START Given records

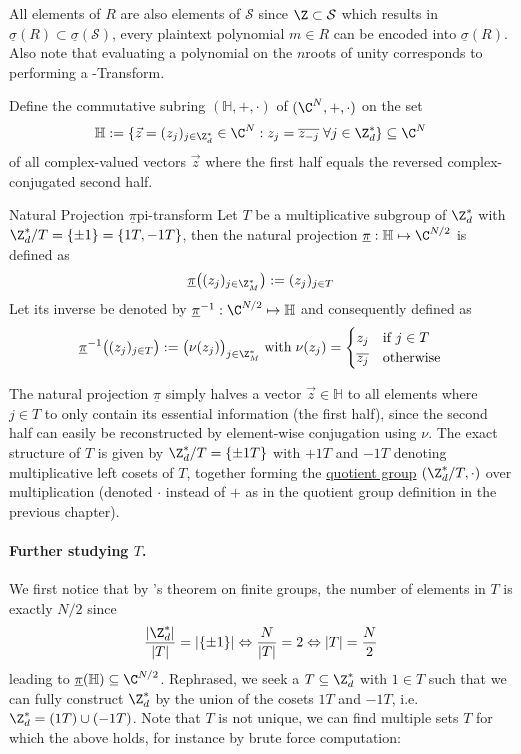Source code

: All elements of $R$ are also elements of $\mathcal{S}$ since $\Z \subset \mathcal{S}$ which results in $\underline{\sigma}(R) \subset \underline{\sigma}(\mathcal{S})$, every plaintext polynomial $m \in R$ can be encoded into $\underline{\sigma}(R)$.
Also note that evaluating a polynomial on the $n$\th roots of unity corresponds to performing a -Transform.

Define the commutative subring $(\mathbb{H}, +, \cdot)$ of $(\C^N, +, \cdot)$ on the set
$$\mathbb{H} := \{\vec{z} = (z_j)_{j \in \Z_d^*} \in \C^N : z_j = \overline{z_{-j}} \;\forall j \in \Z_d^*\} \subseteq \C^N$$
of all complex-valued vectors $\vec{z}$ where the first half equals the reversed complex-conjugated second half.

\begin{definition}{Natural Projection $\underline{\pi}$}{pi-transform}
  Let $T$ be a multiplicative subgroup of $\Z_d^*$ with $\Z_d^* / T = \{\pm 1\} = \{1T, -1T\}$, then the natural projection $\underline{\pi}: \mathbb{H} \mapsto \C^{N/2}$ is defined as
  $$\underline{\pi}\big((z_j)_{j \in \Z_M^*}\big) := (z_j)_{j \in T}$$
  Let its inverse be denoted by $\underline{\pi}\inv: \C^{N/2} \mapsto \mathbb{H}$ and consequently defined as
  $$\underline{\pi}\inv\big((z_j)_{j \in T}\big) := \big(\nu(z_j)\big)_{j \in \Z_M^*} \; \mathrm{with} \; \nu(z_j) = \begin{cases}
      z_j            & \text{if } j \in T \\
      \overline{z_j} & \text{otherwise}
    \end{cases}$$
\end{definition}

The natural projection $\underline{\pi}$ simply halves a vector $\vec{z} \in \mathbb{H}$ to all elements where $j \in T$ to only contain its essential information (the first half), since the second half can easily be reconstructed by element-wise conjugation using $\nu$.
The exact structure of $T$ is given by $\Z_d^* / T = \{\pm 1T\}$ with $+1T$ and $-1T$ denoting multiplicative left cosets of $T$, together forming the \hyperref[def:quotient-group]{quotient group} $(\Z_d^* / T, \cdot)$ over multiplication (denoted $\cdot$ instead of $+$ as in the quotient group definition in the previous chapter).

\paragraph{Further studying $T$.}
We first notice that by 's theorem on finite groups, the number of elements in $T$ is exactly $N / 2$ since $$\frac{|\Z_d^*|}{|T|} = |\{\pm 1\}| \Leftrightarrow \frac{N}{|T|} = 2 \Leftrightarrow |T| = \frac{N}{2}$$ leading to $\underline{\pi}(\mathbb{H}) \subseteq \C^{N/2}$.
Rephrased, we seek a $T \subseteq \Z_d^*$ with $1 \in T$ such that we can fully construct $\Z_d^*$ by the union of the cosets $1T$ and $-1T$, i.e. $\Z_d^* = (1T) \cup (-1T)$.
Note that $T$ is not unique, we can find multiple sets $T$ for which the above holds, for instance by brute force computation:

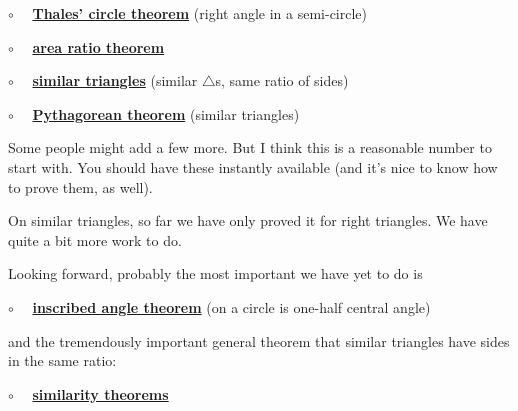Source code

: \documentclass[11pt, oneside]{article}
\begin{document}
$\circ$ \ \ \hyperref[sec:Thales_theorem]{\textbf{Thales' circle theorem}} (right angle in a semi-circle)

$\circ$ \ \ \hyperref[sec:area_ratio_theorem]{\textbf{area ratio theorem}}

$\circ$ \ \  \hyperref[sec:similar_right_triangles]{\textbf{similar triangles}} (similar $\triangle$s, same ratio of sides)

$\circ$ \ \ \hyperref[sec:Pythagoras_similar_triangles]{\textbf{Pythagorean theorem}} (similar triangles)

Some people might add a few more.  But I think this is a reasonable number to start with.  You should have these instantly available (and it's nice to know how to prove them, as well).

On similar triangles, so far we have only proved it for right triangles.  We have quite a bit more work to do.

Looking forward, probably the most important we have yet to do is

$\circ$ \ \ \hyperref[sec:peripheral_angle]{\textbf{inscribed angle theorem}} (on a circle is one-half central angle)

and the tremendously important general theorem that similar triangles have sides in the same ratio:

$\circ$ \ \ \hyperref[sec:similarity_and_ratios]{\textbf{similarity theorems}}
\end{document}
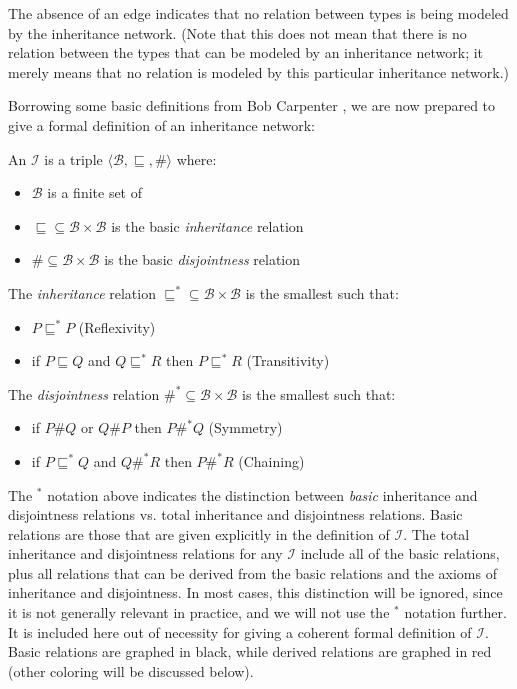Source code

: The absence of an edge indicates that no relation between types is being modeled by the inheritance network. (Note that this does not mean that there is no relation between the types that can be modeled by an inheritance network; it merely means that no relation is modeled by this particular inheritance network.)

Borrowing some basic definitions from Bob Carpenter \cite{carpenter_inclusion_1991}, we are now prepared to give a formal definition of an inheritance network:
\par\vspace{5mm}
 An  $\mathcal{I}$ is a triple $\langle\mathcal{B},\sqsubseteq,\#\rangle$ where:
\begin{itemize}
\item $\mathcal{B}$ is a finite set of 
\item $\sqsubseteq\subseteq\mathcal{B}\times\mathcal{B}$ is the basic \emph{inheritance} relation
\item $\#\subseteq\mathcal{B}\times\mathcal{B}$ is the basic \emph{disjointness} relation
\end{itemize}
\par\vspace{5mm}
 The \emph{inheritance} relation $\sqsubseteq^*\subseteq\mathcal{B}\times\mathcal{B}$ is the smallest such that:
\begin{itemize}
\item $P\sqsubseteq^*P$  (Reflexivity)
\item if $P\sqsubseteq Q$ and $Q\sqsubseteq^*R$ then $P\sqsubseteq^*R$ (Transitivity)
\end{itemize}
The \emph{disjointness} relation $\#^*\subseteq\mathcal{B}\times\mathcal{B}$ is the smallest such that:
\begin{itemize}
\item if $P\#Q$ or $Q\#P$ then $P\#^*Q$ (Symmetry)
\item if $P\sqsubseteq^*Q$ and $Q\#^*R$ then $P\#^*R$ (Chaining)
\end{itemize}

The $^*$ notation above indicates the distinction between \emph{basic} inheritance and disjointness relations vs. total inheritance and disjointness relations. Basic relations are those that are given explicitly in the definition of $\mathcal{I}$. The total inheritance and disjointness relations for any $\mathcal{I}$ include all of the basic relations, plus all relations that can be derived from the basic relations and the axioms of inheritance and disjointness. In most cases, this distinction will be ignored, since it is not generally relevant in practice, and we will not use the $^*$ notation further. It is included here out of necessity for giving a coherent formal definition of $\mathcal{I}$. Basic relations are graphed in black, while derived relations are graphed in red (other coloring will be discussed below).

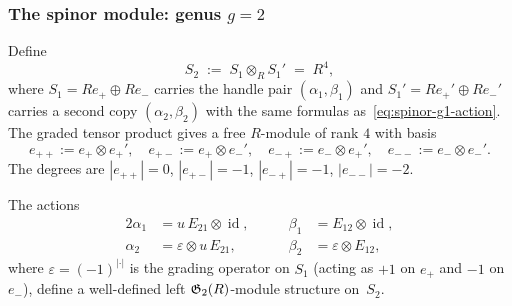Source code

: \subsubsection{The spinor module: genus $g = 2$}

\begin{definition}
Define
\[
S_2 \;:=\; S_1 \otimes_R S_1'
\;=\;
R^4,
\]
where $S_1 = R e_+ \oplus R e_-$ carries the handle pair
$(\alpha_1, \beta_1)$ and
$S_1' = R e_+' \oplus R e_-'$ carries a second copy
$(\alpha_2, \beta_2)$ with the same formulas as~\eqref{eq:spinor-g1-action}.
The graded tensor product gives a free $R$-module of rank $4$
with basis
\[
e_{++} := e_+ \otimes e_+',\quad
e_{+-} := e_+ \otimes e_-',\quad
e_{-+} := e_- \otimes e_+',\quad
e_{--} := e_- \otimes e_-'.
\]
The degrees are
$|e_{++}| = 0$, $|e_{+-}| = -1$, $|e_{-+}| = -1$, $|e_{--}| = -2$.
\end{definition}

\begin{proposition}
The actions
\begin{alignat*}{2}
\alpha_1 &= u\,E_{21} \otimes \operatorname{id},&\qquad
\beta_1 &= E_{12} \otimes \operatorname{id}, \\
\alpha_2 &= \varepsilon \otimes u\,E_{21},&\qquad
\beta_2 &= \varepsilon \otimes E_{12},
\end{alignat*}
where $\varepsilon = (-1)^{|\cdot|}$ is the grading operator
on $S_1$ (acting as $+1$ on $e_+$ and $-1$ on $e_-$),
define a well-defined left $\Gg_2(R)$-module structure on~$S_2$.
\end{proposition}

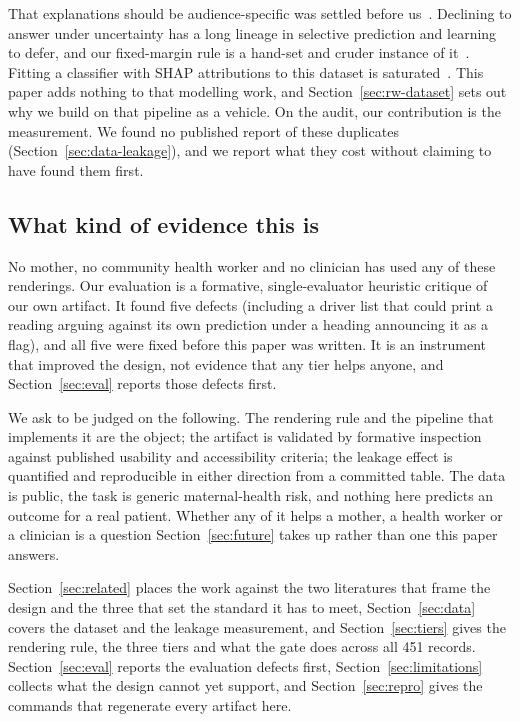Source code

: That explanations should be audience-specific was settled before
us~\citep{arya2019explanation,imrie2023multiple,kim2024stakeholder}.
Declining to answer under uncertainty has a long lineage in selective
prediction and learning to defer, and our fixed-margin rule is a hand-set and
cruder instance of it~\citep{hendrickx2024reject,mozannar2020consistent}.
Fitting a classifier with SHAP attributions to this dataset is
saturated~\citep{mamun2025identification, maisoon2026stratification}. This
paper adds nothing to that modelling work, and Section~\ref{sec:rw-dataset}
sets out why we build on that pipeline as a vehicle. On the audit, our
contribution is the measurement. We found no published report of these
duplicates (Section~\ref{sec:data-leakage}), and we report what they cost
without claiming to have found them first.

\subsection{What kind of evidence this is}

No mother, no community health worker and no clinician has used any of these
renderings. Our evaluation is a formative, single-evaluator heuristic critique
of our own artifact. It found five defects (including a driver list that could
print a reading arguing against its own prediction under a heading announcing
it as a flag), and all five were fixed before this paper was written. It is an
instrument that improved the design, not evidence that any tier helps anyone,
and Section~\ref{sec:eval} reports those defects first.

We ask to be judged on the following. The rendering rule and the pipeline that
implements it are the object; the artifact is validated by formative
inspection against published usability and accessibility criteria; the leakage
effect is quantified and reproducible in either direction from a committed
table. The data is public, the task is generic maternal-health risk, and
nothing here predicts an outcome for a real patient. Whether any of it helps a
mother, a health worker or a clinician is a question Section~\ref{sec:future}
takes up rather than one this paper answers.

Section~\ref{sec:related} places the work against the two literatures that
frame the design and the three that set the standard it has to meet,
Section~\ref{sec:data}
covers the dataset and the leakage measurement, and Section~\ref{sec:tiers}
gives the rendering rule, the three tiers and what the gate does across all 451
records. Section~\ref{sec:eval} reports
the evaluation defects first, Section~\ref{sec:limitations} collects what the
design cannot yet support, and Section~\ref{sec:repro} gives the commands that
regenerate every artifact here.
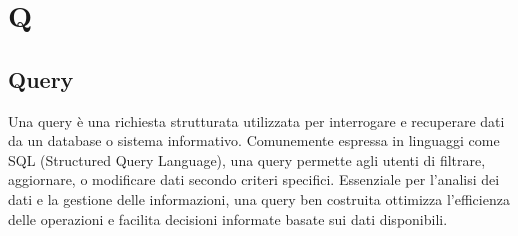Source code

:\section{Q}
\vspace{2em}
\subsection*{Query}
\par Una query è una richiesta strutturata utilizzata per interrogare e recuperare dati da un database o sistema informativo. Comunemente espressa in linguaggi come SQL (Structured Query Language), una query permette agli utenti di filtrare, aggiornare, o modificare dati secondo criteri specifici. Essenziale per l'analisi dei dati e la gestione delle informazioni, una query ben costruita ottimizza l'efficienza delle operazioni e facilita decisioni informate basate sui dati disponibili.
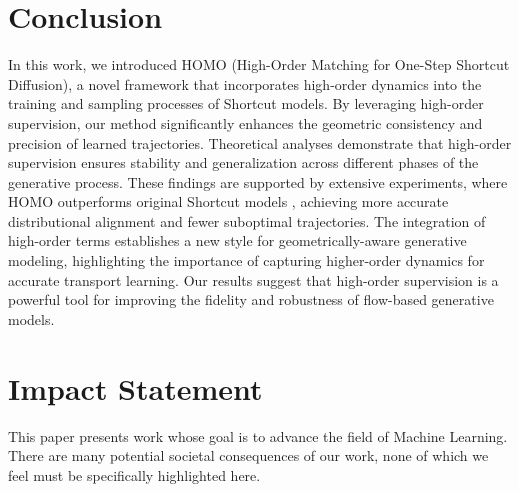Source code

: \section{Conclusion} \label{sec:conclusion}

In this work, we introduced HOMO (High-Order Matching for One-Step Shortcut Diffusion), a novel framework that incorporates high-order dynamics into the training and sampling processes of Shortcut models. By leveraging high-order supervision, our method significantly enhances the geometric consistency and precision of learned trajectories.
Theoretical analyses demonstrate that high-order supervision ensures stability and generalization across different phases of the generative process. These findings are supported by extensive experiments, where HOMO outperforms original Shortcut models \cite{fhla24}, achieving more accurate distributional alignment and fewer suboptimal trajectories.
The integration of high-order terms establishes a new style for geometrically-aware generative modeling, highlighting the importance of capturing higher-order dynamics for accurate transport learning. Our results suggest that high-order supervision is a powerful tool for improving the fidelity and robustness of flow-based generative models. 

\ifdefined\isarxiv
\else
\section*{Impact Statement}
This paper presents work whose goal is to advance the field of Machine Learning. There are many potential societal consequences of our work, none of which we feel must be specifically highlighted here.
\fi
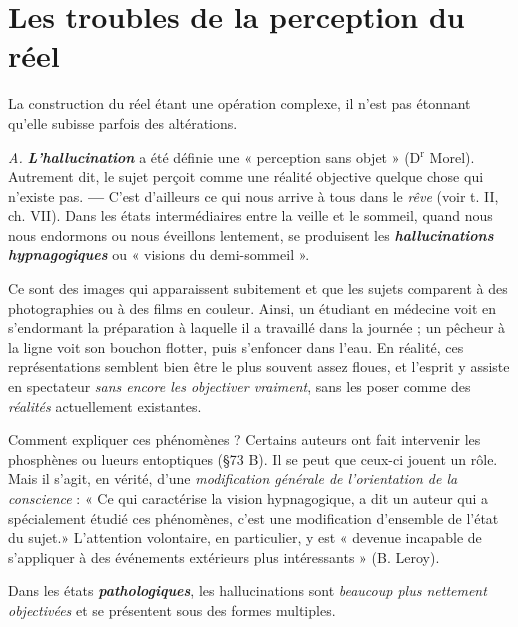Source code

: \section{Les troubles de la perception du réel}%
La construction du réel étant une opération complexe, il n’est pas étonnant
qu’elle subisse parfois des altérations.

{\it A.} \textbf{\textit {L'hallucination}} a été définie une « perception sans objet »
(D$^\text{r}$ Morel). Autrement dit, le sujet perçoit comme une réalité objective
quelque chose qui n’existe pas. {\bf —} C’est d’ailleurs ce qui nous
arrive à tous dans le {\it rêve} (voir t. II, ch. VII). Dans les états intermédiaires
entre la veille et le sommeil, quand nous nous endormons ou
nous éveillons lentement, se produisent les \textbf{\textit {hallucinations hypnagogiques}}
ou « visions du demi-sommeil ».

\vspace{0.24cm}
{\footnotesize 
Ce sont des images qui apparaissent subitement et que les sujets comparent
à des photographies ou à des films en couleur. Ainsi, un étudiant en
médecine voit en s’endormant la préparation à laquelle il a travaillé dans la
journée ; un pêcheur à la ligne voit son bouchon flotter, puis s’enfoncer
dans l’eau. En réalité, ces représentations semblent bien être le plus souvent
assez floues, et l'esprit y assiste en spectateur {\it sans encore les objectiver
vraiment}, sans les poser comme des {\it réalités} actuellement existantes.}
\vspace{0.31cm}

Comment expliquer ces phénomènes ? Certains auteurs ont fait
intervenir les phosphènes ou lueurs entoptiques (\S 73 B). Il se peut
que ceux-ci jouent un rôle. Mais il s’agit, en vérité, d’une {\it modification
générale de l'orientation de la conscience} : « Ce qui caractérise la vision
hypnagogique, a dit un auteur qui a spécialement étudié ces phénomènes,
c’est une modification d’ensemble de l’état du sujet.» L’attention
volontaire, en particulier, y est « devenue incapable de s’appliquer
à des événements extérieurs plus intéressants » (B. Leroy).

Dans les états \textbf{\textit {pathologiques}}, les hallucinations sont {\it beaucoup
plus nettement objectivées} et se présentent sous des formes multiples.

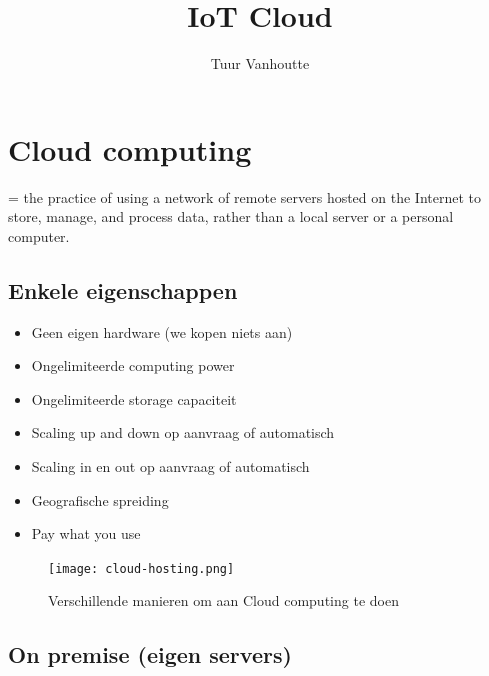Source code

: \documentclass{article}
\begin{document}
\begin{titlepage}
    \author{Tuur Vanhoutte}
    \title{IoT Cloud}
\end{titlepage}

\maketitle
\newpage
\tableofcontents
\newpage


\section{Cloud computing}

= the practice of using a network of remote servers hosted on the Internet to store, manage, and process data, rather than a local server or a personal computer.

\subsection{Enkele eigenschappen}
\begin{itemize}
    \item Geen eigen hardware (we kopen niets aan)
    \item Ongelimiteerde computing power
    \item Ongelimiteerde storage capaciteit
    \item Scaling up and down op aanvraag of automatisch
    \item Scaling in en out op aanvraag of automatisch
    \item Geografische spreiding
    \item Pay what you use
\end{itemize}

\begin{figure}[H]
    \centering
    \texttt{[image: cloud-hosting.png]}
    \caption{Verschillende manieren om aan Cloud computing te doen}
\end{figure}


\subsection{On premise (eigen servers)}
\end{document}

END Given records

What you should do:
Among the lines of the material, find those holding the word "article" and return them.

Answer area:
: \documentclass[11pt, oneside]{article}
: \documentclass{article}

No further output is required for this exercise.